CAS is a program offered to students who identify as black or African American. When students apply to Cal Poly and check the box indicating they identify as black, they are automatically offered resources and support under this program, Ross said. Some of those resources include academic advising, a study room, computers with programs and a space to hang out between classes and socialize.
The program is a resource dedicated to retaining and graduating as many black students as possible and can refer students to other resources depending on what they are looking for, Ross said.
According to an article written by the Hechinger Report, “about 33 percent of African American adults had at least a two-year college degree in 2015, up from about 28 percent in 2007. For Latinos, that figure grew to about 23 percent from 19 percent, while whites grew to 47 percent from 41 percent.”
Graphic by Gurpreet Bhoot
CAS aims to increase the retention of black students on campus and increase the number of black students who obtain bachelor’s degrees. Clubs like Black Student Union (BSU) and National Society for Black Engineers (NBSE) share a similar goal.
Building a community
BSU is one of the major clubs that acts as an on-campus community for black students. The club meets weekly and students are able to come to a space where they can learn about black culture and what it means to be black, co-adviser of BSU Ross said. Ross said BSU has helped students by offering a sense of inclusion and support.
Video by Julia Morris
“I think BSU has grown so much, it makes me emotional to think about it, like it’s so strong now and our presence is really large now,” ethnic studies senior and BSU President Saisa Willis said.
Ross said these resources are helpful because it offers a sense of cultural acceptance and helps students feel more included at Cal Poly.
The path to recharter BSU
Approximately eight years ago, BSU lacked leadership and wasn’t a significant resource for students at the time, according to Ross. The chapter was reinitiated in 2014 by the director of Student Support Services, Jeffery Alexander.
Graphic by Chloe Carlson
Alexander thinks that BSU went unchartered at Cal Poly for so long because leadership roles were held by upperclassmen who went on to graduate, so no leader was left behind to continue the club.
“I don’t think there was enough support to encourage students to charter it,” he said.
Alexander also remembers the lack of community and support among black students when he came to Cal Poly.
“I came to Cal Poly in 2013 and when I got here the atmosphere of black students was completely different from the atmosphere that exists today … It was a really broken community where everyone was out for really just survival, like just go to class, get through it and survive,” he said.
When Alexander was a student, he made it his goal to recharter BSU, but at the time there weren’t enough students dedicated to restarting the organization. As a staff member, Alexander created a focus group. That was where Willis and a few other students stepped forward to restart BSU.
“Our first quarter being chartered we had some meetings where we had only four students show up … and we just talked, we didn’t even have any topics to discuss because we didn’t really know what to do and now,” Willis said. “A year and a half later, our meetings are too big for our space now.
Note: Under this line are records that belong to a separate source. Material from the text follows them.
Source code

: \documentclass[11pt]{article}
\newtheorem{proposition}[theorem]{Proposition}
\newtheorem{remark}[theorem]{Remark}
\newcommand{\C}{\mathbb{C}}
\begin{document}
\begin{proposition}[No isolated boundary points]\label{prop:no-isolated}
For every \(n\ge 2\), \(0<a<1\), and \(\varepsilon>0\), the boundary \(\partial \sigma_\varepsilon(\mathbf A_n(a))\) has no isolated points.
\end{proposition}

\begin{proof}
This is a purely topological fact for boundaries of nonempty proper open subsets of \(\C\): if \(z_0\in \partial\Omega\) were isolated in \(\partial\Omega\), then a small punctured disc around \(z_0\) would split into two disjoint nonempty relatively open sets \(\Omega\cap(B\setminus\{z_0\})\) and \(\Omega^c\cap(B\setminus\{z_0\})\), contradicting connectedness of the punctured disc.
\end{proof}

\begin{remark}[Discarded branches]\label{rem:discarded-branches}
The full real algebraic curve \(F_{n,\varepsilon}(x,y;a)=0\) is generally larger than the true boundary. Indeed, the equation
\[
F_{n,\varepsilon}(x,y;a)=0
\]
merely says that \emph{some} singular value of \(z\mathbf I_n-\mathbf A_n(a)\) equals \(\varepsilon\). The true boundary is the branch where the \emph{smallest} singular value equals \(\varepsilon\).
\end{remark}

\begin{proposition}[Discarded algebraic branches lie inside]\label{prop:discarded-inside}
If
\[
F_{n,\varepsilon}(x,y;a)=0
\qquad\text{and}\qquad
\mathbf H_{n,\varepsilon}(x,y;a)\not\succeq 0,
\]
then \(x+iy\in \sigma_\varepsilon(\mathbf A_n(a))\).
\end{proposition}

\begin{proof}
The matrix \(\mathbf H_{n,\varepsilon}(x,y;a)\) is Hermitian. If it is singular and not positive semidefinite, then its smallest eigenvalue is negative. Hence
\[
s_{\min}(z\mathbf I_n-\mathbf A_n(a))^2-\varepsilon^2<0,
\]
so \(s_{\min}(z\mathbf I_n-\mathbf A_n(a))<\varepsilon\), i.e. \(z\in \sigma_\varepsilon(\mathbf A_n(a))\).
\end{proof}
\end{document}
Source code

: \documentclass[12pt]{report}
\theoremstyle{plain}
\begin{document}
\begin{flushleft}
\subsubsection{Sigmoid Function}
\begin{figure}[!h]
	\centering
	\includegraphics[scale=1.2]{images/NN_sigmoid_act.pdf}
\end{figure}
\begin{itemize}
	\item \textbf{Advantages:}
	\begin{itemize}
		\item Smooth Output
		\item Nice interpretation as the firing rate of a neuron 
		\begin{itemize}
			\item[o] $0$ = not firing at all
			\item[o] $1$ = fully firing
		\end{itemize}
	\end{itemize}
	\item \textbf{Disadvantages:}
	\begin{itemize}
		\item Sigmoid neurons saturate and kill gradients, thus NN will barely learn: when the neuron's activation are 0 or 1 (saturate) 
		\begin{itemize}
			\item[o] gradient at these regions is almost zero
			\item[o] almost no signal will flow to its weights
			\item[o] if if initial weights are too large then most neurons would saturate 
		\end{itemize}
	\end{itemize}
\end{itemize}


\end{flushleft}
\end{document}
Our first meeting this year I think we had [between] 60 … or 80 people come to our meetings.”
Graphic by Chloe Carlson
Willis and Alexander rechartered the club in 2015 under the name Brothers and Sisters United to get students interested in joining and creating a community. Once that was stabilized, members decided to change the name to Black Student Union.
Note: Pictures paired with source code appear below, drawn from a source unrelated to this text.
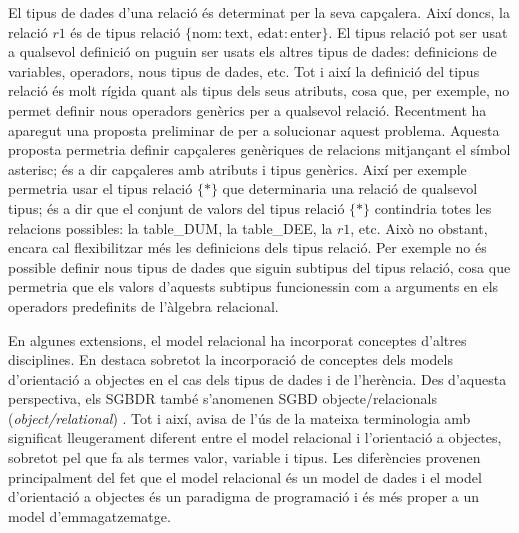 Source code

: El tipus de dades d'una relació és determinat per la seva capçalera.
Així doncs, la relació $r1$ és de tipus relació $\{\text{nom}:
\text{text},\, \text{edat}:\text{enter} \}$.  El tipus relació pot ser
usat a qualsevol definició on puguin ser usats els altres tipus de
dades: definicions de variables, operadors, nous tipus de dades,
etc. Tot i així la definició del tipus relació és molt rígida quant
als tipus dels seus atributs, cosa que, per exemple, no permet definir
nous operadors genèrics per a qualsevol relació.  Recentment ha
aparegut una proposta preliminar de
\textcite{darwen13:generic_relation_type} per a solucionar aquest
problema. Aquesta proposta permetria definir capçaleres genèriques de
relacions mitjançant el símbol asterisc; és a dir capçaleres amb
atributs i tipus genèrics. Així per exemple permetria usar el tipus
relació $\{ * \}$ que determinaria una relació de qualsevol tipus; és
a dir que el conjunt de valors del tipus relació $\{ * \}$ contindria
totes les relacions possibles: la table\_DUM, la table\_DEE, la $r1$,
etc. Això no obstant, encara cal flexibilitzar més les definicions
dels tipus relació. Per exemple no és possible definir nous tipus de
dades que siguin subtipus del tipus relació, cosa que permetria que
els valors d'aquests subtipus funcionessin com a arguments en els
operadors predefinits de l'àlgebra relacional.




En algunes extensions, el model relacional ha incorporat conceptes
d'altres disciplines. En destaca sobretot la incorporació de conceptes
dels models d'orientació a objectes en el cas dels tipus de dades i de
l'herència.  Des d'aquesta perspectiva, els SGBDR també s'anomenen
SGBD objecte/relacionals (\emph{object/relational})
\parencite{date02:foundation}.  Tot i així, \textcite[cap.~6]{date06}
avisa de l'ús de la mateixa terminologia amb significat lleugerament
diferent entre el model relacional i l'orientació a objectes, sobretot
pel que fa als termes valor, variable i tipus. %
Les diferències provenen principalment del fet que el model relacional
és un model de dades i el model d'orientació a objectes és un
paradigma de programació i és més proper a un model d'emmagatzematge.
Bringing students together
Today, the club is in its second year and continues to grow. Each meeting has approximately 50 to 60 members and has even moved to a bigger space, next door to CAS. In the meetings students talk about historical culture, identity and education.
“Going from having like four people and just talking about nothing to being part of something so big like Black History Month and our showcase last year and those kind of things is just like, in a year and a half, what can we do?” Willis said.
Willis said students who are thinking of joining or want to know more about BSU can always contact one of the members, and that everyone is welcome.
“There’s so many different types of people in BSU, so many students from different backgrounds not just black students,” Willis said. “But we have such a diverse population in our club that you don’t have to be black to be there and to feel comfortable.”
There is a person in that room for everyone to connect with and to be friends with … We are all very open and welcoming because we know what it’s like to be shut out; we know what it’s like to feel like you are the only one or you’re alone so the point of our club is to make sure that no one feels alone.”